- **PROBLEM**
Return each entry exactly, so that nothing in the data differs from the original.

(Plain-text document sources)
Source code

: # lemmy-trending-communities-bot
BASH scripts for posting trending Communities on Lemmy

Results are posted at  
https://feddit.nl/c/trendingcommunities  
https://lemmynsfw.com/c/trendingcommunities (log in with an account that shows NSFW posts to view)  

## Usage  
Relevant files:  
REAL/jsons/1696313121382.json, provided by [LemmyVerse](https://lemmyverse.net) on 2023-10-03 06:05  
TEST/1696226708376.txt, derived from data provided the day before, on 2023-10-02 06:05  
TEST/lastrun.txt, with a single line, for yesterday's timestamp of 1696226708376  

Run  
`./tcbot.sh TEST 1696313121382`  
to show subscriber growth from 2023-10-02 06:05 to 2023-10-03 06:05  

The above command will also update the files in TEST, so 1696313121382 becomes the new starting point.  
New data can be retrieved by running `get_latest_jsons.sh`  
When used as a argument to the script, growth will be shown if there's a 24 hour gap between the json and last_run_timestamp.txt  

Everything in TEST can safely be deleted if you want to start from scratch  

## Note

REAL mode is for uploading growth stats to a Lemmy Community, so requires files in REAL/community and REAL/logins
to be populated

- **TASK RESULT**
Source code

: # lemmy-trending-communities-bot
BASH scripts for posting trending Communities on Lemmy

Results are posted at  
https://feddit.nl/c/trendingcommunities  
https://lemmynsfw.com/c/trendingcommunities (log in with an account that shows NSFW posts to view)  

## Usage  
Relevant files:  
REAL/jsons/1696313121382.json, provided by [LemmyVerse](https://lemmyverse.net) on 2023-10-03 06:05  
TEST/1696226708376.txt, derived from data provided the day before, on 2023-10-02 06:05  
TEST/lastrun.txt, with a single line, for yesterday's timestamp of 1696226708376  

Run  
`./tcbot.sh TEST 1696313121382`  
to show subscriber growth from 2023-10-02 06:05 to 2023-10-03 06:05  

The above command will also update the files in TEST, so 1696313121382 becomes the new starting point.  
New data can be retrieved by running `get_latest_jsons.sh`  
When used as a argument to the script, growth will be shown if there's a 24 hour gap between the json and last_run_timestamp.txt  

Everything in TEST can safely be deleted if you want to start from scratch  

## Note

REAL mode is for uploading growth stats to a Lemmy Community, so requires files in REAL/community and REAL/logins
to be populated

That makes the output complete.